Ruth Bernhard
[Photographer, b. 1905, Berlin, d. 2006, San Francisco.]

 I never question what to do, it tells me what to do. The photographs make themselves with my help. 
 My quest, through the magic of light and shadow, is to isolate, to simplify and to give emphasis to form with the greatest clarity. To indicate the ideal proportion, to reveal sculptural mass and the dominating spirit is my goal. 
 The ground we walk on, the plants and creatures, the clouds above constantly dissolving into new formations—each gift of nature possessing its own radiant energy, bound together by cosmic harmony. 
 I was completely uninhibited in my first photographic efforts. I had no notion of how a photograph should be made or should look, or that there were certain things that “couldn’t be done” or were absolutely défendu. I did as I pleased, and I made pictures only of things that held my personal feelings. 

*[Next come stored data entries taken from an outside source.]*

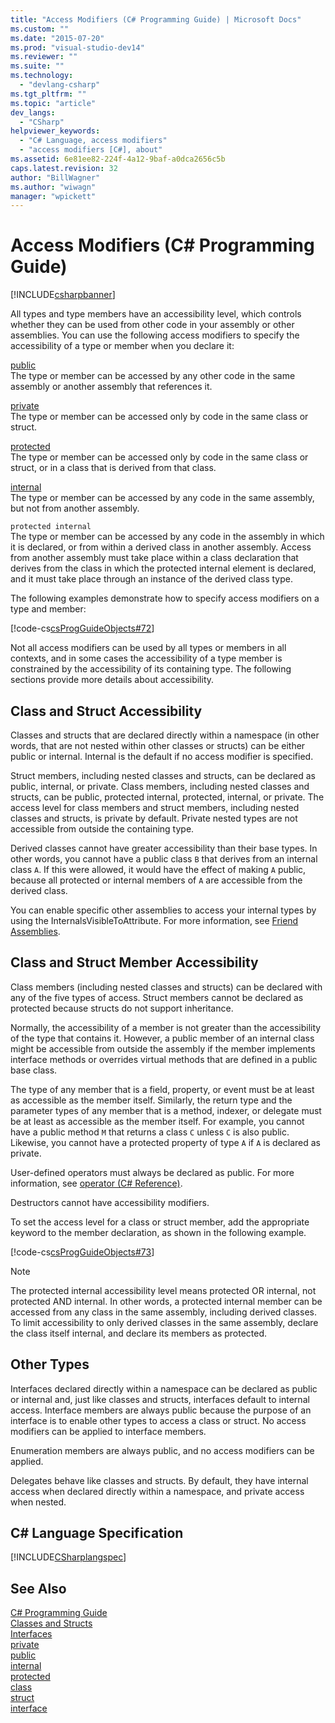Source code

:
 ```yaml
---
title: "Access Modifiers (C# Programming Guide) | Microsoft Docs"
ms.custom: ""
ms.date: "2015-07-20"
ms.prod: "visual-studio-dev14"
ms.reviewer: ""
ms.suite: ""
ms.technology: 
  - "devlang-csharp"
ms.tgt_pltfrm: ""
ms.topic: "article"
dev_langs: 
  - "CSharp"
helpviewer_keywords: 
  - "C# Language, access modifiers"
  - "access modifiers [C#], about"
ms.assetid: 6e81ee82-224f-4a12-9baf-a0dca2656c5b
caps.latest.revision: 32
author: "BillWagner"
ms.author: "wiwagn"
manager: "wpickett"
---
```

# Access Modifiers (C# Programming Guide)
[!INCLUDE[csharpbanner](../../../csharp/includes/csharpbanner.md)]

All types and type members have an accessibility level, which controls whether they can be used from other code in your assembly or other assemblies. You can use the following access modifiers to specify the accessibility of a type or member when you declare it:  
  
 [public](../../../csharp/language-reference/keywords/public.md)  
 The type or member can be accessed by any other code in the same assembly or another assembly that references it.  
  
 [private](../../../csharp/language-reference/keywords/private.md)  
 The type or member can be accessed only by code in the same class or struct.  
  
 [protected](../../../csharp/language-reference/keywords/protected.md)  
 The type or member can be accessed only by code in the same class or struct, or in a class that is derived from that class.  
  
 [internal](../../../csharp/language-reference/keywords/internal.md)  
 The type or member can be accessed by any code in the same assembly, but not from another assembly.  
  
 `protected internal`  
 The type or member can be accessed by any code in the assembly in which it is declared, or from within a derived class in another assembly. Access from another assembly must take place within a class declaration that derives from the class in which the protected internal element is declared, and it must take place through an instance of the derived class type.  
  
 The following examples demonstrate how to specify access modifiers on a type and member:  
  
 [!code-cs[csProgGuideObjects#72](../../../csharp/programming-guide/classes-and-structs/codesnippet/csharp/access-modifiers_1.cs)]  
  
 Not all access modifiers can be used by all types or members in all contexts, and in some cases the accessibility of a type member is constrained by the accessibility of its containing type. The following sections provide more details about accessibility.  
  
## Class and Struct Accessibility  
 Classes and structs that are declared directly within a namespace (in other words, that are not nested within other classes or structs) can be either public or internal. Internal is the default if no access modifier is specified.  
  
 Struct members, including nested classes and structs, can be declared as public, internal, or private. Class members, including nested classes and structs, can be public, protected internal, protected, internal, or private. The access level for class members and struct members, including nested classes and structs, is private by default. Private nested types are not accessible from outside the containing type.  
  
 Derived classes cannot have greater accessibility than their base types. In other words, you cannot have a public class `B` that derives from an internal class `A`. If this were allowed, it would have the effect of making `A` public, because all protected or internal members of `A` are accessible from the derived class.  
  
 You can enable specific other assemblies to access your internal types by using the InternalsVisibleToAttribute. For more information, see [Friend Assemblies](../Topic/Friend%20Assemblies%20\(C%23%20and%20Visual%20Basic\).md).  
  
## Class and Struct Member Accessibility  
 Class members (including nested classes and structs) can be declared with any of the five types of access. Struct members cannot be declared as protected because structs do not support inheritance.  
  
 Normally, the accessibility of a member is not greater than the accessibility of the type that contains it. However, a public member of an internal class might be accessible from outside the assembly if the member implements interface methods or overrides virtual methods that are defined in a public base class.  
  
 The type of any member that is a field, property, or event must be at least as accessible as the member itself. Similarly, the return type and the parameter types of any member that is a method, indexer, or delegate must be at least as accessible as the member itself. For example, you cannot have a public method `M` that returns a class `C` unless `C` is also public. Likewise, you cannot have a protected property of type `A` if `A` is declared as private.  
  
 User-defined operators must always be declared as public. For more information, see [operator (C# Reference)](../../../csharp/language-reference/keywords/operator-csharp-reference.md).  
  
 Destructors cannot have accessibility modifiers.  
  
 To set the access level for a class or struct member, add the appropriate keyword to the member declaration, as shown in the following example.  
  
 [!code-cs[csProgGuideObjects#73](../../../csharp/programming-guide/classes-and-structs/codesnippet/csharp/access-modifiers_2.cs)]  
  
> [!NOTE]
>  The protected internal accessibility level means protected OR internal, not protected AND internal. In other words, a protected internal member can be accessed from any class in the same assembly, including derived classes. To limit accessibility to only derived classes in the same assembly, declare the class itself internal, and declare its members as protected.  
  
## Other Types  
 Interfaces declared directly within a namespace can be declared as public or internal and, just like classes and structs, interfaces default to internal access. Interface members are always public because the purpose of an interface is to enable other types to access a class or struct. No access modifiers can be applied to interface members.  
  
 Enumeration members are always public, and no access modifiers can be applied.  
  
 Delegates behave like classes and structs. By default, they have internal access when declared directly within a namespace, and private access when nested.  
  
## C# Language Specification  
 [!INCLUDE[CSharplangspec](../../../csharp/language-reference/keywords/includes/csharplangspec-md.md)]  
  
## See Also  
 [C# Programming Guide](../../../csharp/programming-guide/index.md)   
 [Classes and Structs](../../../csharp/programming-guide/classes-and-structs/index.md)   
 [Interfaces](../../../csharp/programming-guide/interfaces/index.md)   
 [private](../../../csharp/language-reference/keywords/private.md)   
 [public](../../../csharp/language-reference/keywords/public.md)   
 [internal](../../../csharp/language-reference/keywords/internal.md)   
 [protected](../../../csharp/language-reference/keywords/protected.md)   
 [class](../../../csharp/language-reference/keywords/class.md)   
 [struct](../../../csharp/language-reference/keywords/struct.md)   
 [interface](../../../csharp/language-reference/keywords/interface.md)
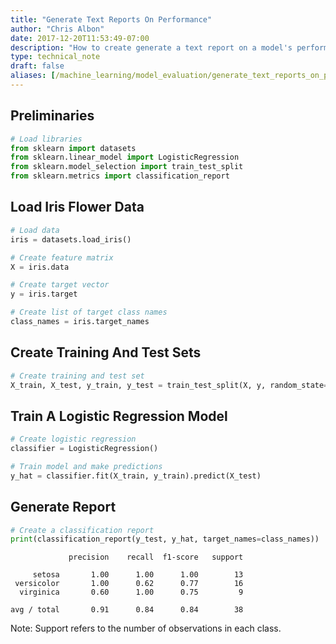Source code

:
 ```yaml
---
title: "Generate Text Reports On Performance"
author: "Chris Albon"
date: 2017-12-20T11:53:49-07:00
description: "How to create generate a text report on a model's performance in scikit-learn for machine learning in Python."
type: technical_note
draft: false
aliases: [/machine_learning/model_evaluation/generate_text_reports_on_performance/]
---
```

## Preliminaries


```python
# Load libraries
from sklearn import datasets
from sklearn.linear_model import LogisticRegression
from sklearn.model_selection import train_test_split
from sklearn.metrics import classification_report
```

## Load Iris Flower Data


```python
# Load data
iris = datasets.load_iris()

# Create feature matrix
X = iris.data

# Create target vector
y = iris.target

# Create list of target class names
class_names = iris.target_names
```

## Create Training And Test Sets


```python
# Create training and test set
X_train, X_test, y_train, y_test = train_test_split(X, y, random_state=1)
```

## Train A Logistic Regression Model


```python
# Create logistic regression
classifier = LogisticRegression()

# Train model and make predictions
y_hat = classifier.fit(X_train, y_train).predict(X_test)
```

## Generate Report


```python
# Create a classification report
print(classification_report(y_test, y_hat, target_names=class_names))
```

                 precision    recall  f1-score   support
    
         setosa       1.00      1.00      1.00        13
     versicolor       1.00      0.62      0.77        16
      virginica       0.60      1.00      0.75         9
    
    avg / total       0.91      0.84      0.84        38
    


Note: Support refers to the number of observations in each class.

 Looking at everything as if for the first time reveals the commonplace to be utterly incredible. Each animate and inanimate part of the whole seems to exist in a tight network, interdependent and timeless. I consider a minute insect, a mountain range, and a human body of equal significance. 
 There is no such thing as taking too much time, because your soul is in that picture. 
 I make only one negative when photographing a nude or still life. The moment of exposure is the culmination of rejecting all other possibilities. It often takes me many hours to make a photograph. 
 My nudes are ideals of my own feelings about being a woman, not an expression of erotic power, or a love object.